[QFJ-923] FileStore is leaking file handles Created: 20/Apr/17  Updated: 27/Jul/17  Resolved: 19/Jul/17

Status: Closed
Project: QuickFIX/J
Component/s: Engine
Affects Version/s: 1.6.2, 1.6.3
Fix Version/s: 1.6.4

Type: Bug Priority: Critical
Reporter: Constantin Florescu Assignee: Christoph John
Resolution: Fixed Votes: 0
Labels: Reconnect, logon, timeout
Environment:

All


Issue Links:
Relates
relates to QFJ-552 Message Stores expected to be thread ... Open
relates to QFJ-762 Message stores can become corrupted o... Open

 Description   

The FileStore like all the other stores are not synchronized.
The access to this store, at times, can be done by 2 threads concurrently.

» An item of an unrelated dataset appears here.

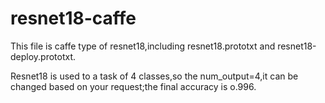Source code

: # resnet18-caffe
This file is caffe type of resnet18,including resnet18.prototxt and resnet18-deploy.prototxt.

Resnet18 is used to a task of 4 classes,so the num_output=4,it can be changed based on your request;the final accuracy is o.996.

When a session is about to be estabilished, logon request is sent to the server, if the request is not answered by the server in within the timeout period the connection is closed and the reconnect timer starts.

The problem is that when the Timeout Timer [QFJ Timer] fires it also releases [QFJ Message Processor] thread which tries to process EndOfFille/Stream event, both threads will try to reset the MessageStore on next().

During the reset() the FileStore is (re)initialized which causes the following actions: close existing files, open the files, read stores.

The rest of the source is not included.